Di acara BBC One, talk show 'the Big Question' bebas saja menggelar pro kontra dengan tema apakah kitab suci (Bible) fiksi atau fakta (fiction or fact)? Apakah kitab suci (Bible) masih relevan atau tidak? Apakah Tuhan ada atau tidak? Richard Dawkins, arkeolog atau ilmuwan lain, santai pula menyatakan kitab suci itu fiksi atau fakta, dengan argumennya masing masing.

Berkali kali saya menonton talk show di BBC One itu. Betapa argumen dan bukti aneka kubu yang percaya atau tidak, yang pro dan kontra kadang meyakinkan, kadang tidak, kadang brilian, kadang biasa saja, kadang mengejutkan, kadang terduga dan datar saja.

Sepulang dari acara debat, para pembicara juga santai pula. Tak ada ancaman dilaporkan ke polisi atau masuk penjara karena opininya. Setelah acara, publik di Inggris juga santai pula. Yang percaya pada agama, kitab suci, Tuhan terus saja melakukan aktivitas keyakinannya. Yang tak percaya bebas pula terus beropini.

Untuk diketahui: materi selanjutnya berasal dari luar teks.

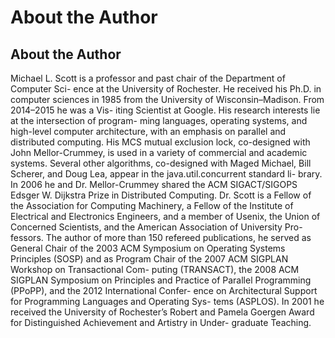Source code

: # About the Author

## **About the Author**

Michael L. Scott is a professor and past chair of the Department of Computer Sci-
ence at the University of Rochester. He received his Ph.D. in computer sciences in
1985 from the University of Wisconsin–Madison. From 2014–2015 he was a Vis-
iting Scientist at Google. His research interests lie at the intersection of program-
ming languages, operating systems, and high-level computer architecture, with an
emphasis on parallel and distributed computing. His MCS mutual exclusion lock,
co-designed with John Mellor-Crummey, is used in a variety of commercial and
academic systems. Several other algorithms, co-designed with Maged Michael,
Bill Scherer, and Doug Lea, appear in the java.util.concurrent standard li-
brary. In 2006 he and Dr. Mellor-Crummey shared the ACM SIGACT/SIGOPS
Edsger W. Dijkstra Prize in Distributed Computing.
Dr. Scott is a Fellow of the Association for Computing Machinery, a Fellow of
the Institute of Electrical and Electronics Engineers, and a member of Usenix, the
Union of Concerned Scientists, and the American Association of University Pro-
fessors. The author of more than 150 refereed publications, he served as General
Chair of the 2003 ACM Symposium on Operating Systems Principles (SOSP) and
as Program Chair of the 2007 ACM SIGPLAN Workshop on Transactional Com-
puting (TRANSACT), the 2008 ACM SIGPLAN Symposium on Principles and
Practice of Parallel Programming (PPoPP), and the 2012 International Confer-
ence on Architectural Support for Programming Languages and Operating Sys-
tems (ASPLOS). In 2001 he received the University of Rochester’s Robert and
Pamela Goergen Award for Distinguished Achievement and Artistry in Under-
graduate Teaching.

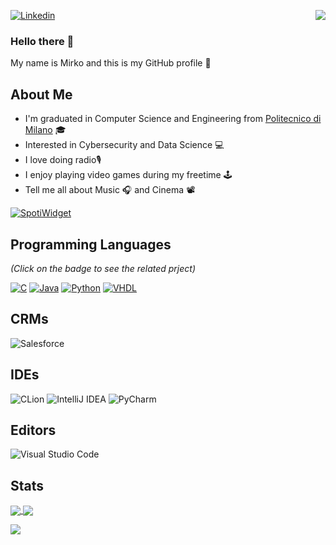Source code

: [![Linkedin](https://img.shields.io/badge/linkedin%20-%230077B5.svg?&style=for-the-badge&logo=linkedin&logoColor=white)]( www.linkedin.com/in/mirkoliveli)
<img align="right" src="https://komarev.com/ghpvc/?username=mirkoliveli&color=green&label=PROFILE+VIEWS&style=for-the-badge">


### Hello there 👋 
<div style="text-align: justify"> 
My name is Mirko and this is my GitHub profile 👤
</div>


## About Me
* I'm graduated in Computer Science and Engineering from [Politecnico di Milano](https://www.polimi.it/) 🎓
* Interested in Cybersecurity and Data Science 💻
* I love doing radio🎙
* I enjoy playing video games during my freetime 🕹
* Tell me all about Music 🎧  and Cinema 📽


[![SpotiWidget](https://spotiwidget.vercel.app/widget?uid=11136884186&theme=natemoo-re&invert_artist_title=false&cover=true&progress_bar=true&progress_color=%23B3B3B3&sound_waves=true&sound_waves_color=%23613583&background=true&background_color=%23121212)](https://github.com/Hecsall/spotiwidget)



[comment]: <> (This is a comment, it will not be included)
[comment]: <> (in  the output file unless you use it in)
[comment]: <> (wakatime API KEY: 74f4c1d9-a527-468c-af4b-41e577f5ba8e)





## Programming Languages
_(Click on the badge to see the related prject)_



[![C](https://img.shields.io/badge/c%20-%2300599C.svg?&style=for-the-badge&logo=c&logoColor=white)](<https://github.com/mirkoliveli/API2021>)
[![Java](https://img.shields.io/badge/java-%23ED8B00.svg?&style=for-the-badge&logo=java&logoColor=white)](<https://github.com/mirkoliveli/ing-sw-2021-grossoni-liveli-orlando>)
[![Python](https://img.shields.io/badge/python%20-%2314354C.svg?&style=for-the-badge&logo=python&logoColor=white)](<https://github.com/alessandrozito98/electoral-systems-simulator>)
[![VHDL](https://img.shields.io/badge/-VHDL-lightgrey?style=for-the-badge&logo=xilinx&logoColor=red)](<https://github.com/mirkoliveli/Progetto-Reti-Logiche-2020-2021>)

## CRMs

![Salesforce](https://img.shields.io/badge/salesforce-%230092DA.svg?style=for-the-badge&logo=salesforce&logoColor=white)

## IDEs

![CLion](https://img.shields.io/badge/CLion-black?style=for-the-badge&logo=clion&logoColor=white)
![IntelliJ IDEA](https://img.shields.io/badge/IntelliJIDEA-000000.svg?style=for-the-badge&logo=intellij-idea&logoColor=white)
![PyCharm](https://img.shields.io/badge/pycharm-143?style=for-the-badge&logo=pycharm&logoColor=black&color=black&labelColor=green)

## Editors

![Visual Studio Code](https://img.shields.io/badge/Visual%20Studio%20Code-0078d7.svg?style=for-the-badge&logo=visual-studio-code&logoColor=white)

## Stats

<a href="https://github.com/anuraghazra/github-readme-stats">
  <img align="center" src="https://github-readme-stats.vercel.app/api?username=mirkoliveli&show_icons=true&bg_color=0d1117&layout=compact&border_color=0d1117&icon_color=00d26a&title_color=00d26a&text_color=ffffff" />
</a>
<a href="https://github.com/anuraghazra/convoychat">
  <img align="center" src="https://github-readme-stats.vercel.app/api/top-langs/?username=mirkoliveli&layout=compact&langs_count=8&bg_color=0d1117&border_color=0d1117&icon_color=00d26a&title_color=00d26a&text_color=ffffff" />
</a>

<a href="https://wakatime.com"><img src="https://wakatime.com/share/@e0f28593-c540-4ae6-9ffc-27b973700078/a75283c9-7004-427c-9d31-c79689e1bf7c.png" /></a>
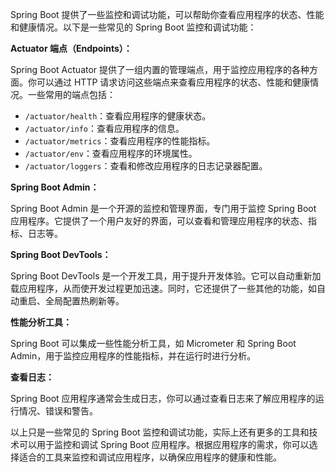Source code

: Spring Boot 提供了一些监控和调试功能，可以帮助你查看应用程序的状态、性能和健康情况。以下是一些常见的 Spring Boot 监控和调试功能：

**Actuator 端点（Endpoints）：**

Spring Boot Actuator 提供了一组内置的管理端点，用于监控应用程序的各种方面。你可以通过 HTTP 请求访问这些端点来查看应用程序的状态、性能和健康情况。一些常用的端点包括：

- `/actuator/health`：查看应用程序的健康状态。
- `/actuator/info`：查看应用程序的信息。
- `/actuator/metrics`：查看应用程序的性能指标。
- `/actuator/env`：查看应用程序的环境属性。
- `/actuator/loggers`：查看和修改应用程序的日志记录器配置。

**Spring Boot Admin：**

Spring Boot Admin 是一个开源的监控和管理界面，专门用于监控 Spring Boot 应用程序。它提供了一个用户友好的界面，可以查看和管理应用程序的状态、指标、日志等。

**Spring Boot DevTools：**

Spring Boot DevTools 是一个开发工具，用于提升开发体验。它可以自动重新加载应用程序，从而使开发过程更加迅速。同时，它还提供了一些其他的功能，如自动重启、全局配置热刷新等。

**性能分析工具：**

Spring Boot 可以集成一些性能分析工具，如 Micrometer 和 Spring Boot Admin，用于监控应用程序的性能指标，并在运行时进行分析。

**查看日志：**

Spring Boot 应用程序通常会生成日志，你可以通过查看日志来了解应用程序的运行情况、错误和警告。

以上只是一些常见的 Spring Boot 监控和调试功能，实际上还有更多的工具和技术可以用于监控和调试 Spring Boot 应用程序。根据应用程序的需求，你可以选择适合的工具来监控和调试应用程序，以确保应用程序的健康和性能。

Bagi sebagaian acara itu menambah pengetahuan. Bagi yang lain hanya hiburan. Bagi yang satu, itu pencerahan. Bagi lainnya, itu kritik. Tapi 'live is going on'. Semua kembali pada kegiatan rutin masing masing.

Berdiskusi secara santai, bebas pro dan kontra di Inggris, juga di peradaban barat umumnya, tentu buah yang panjang. Di abad pertengahan, Eropa justru tercatat sebagai wilayah paling berdarah untuk urusan opini soal agama. Beda pandangan dengan doktrin resmi gereja dapat membuat seseorang dibakar hidup hidup.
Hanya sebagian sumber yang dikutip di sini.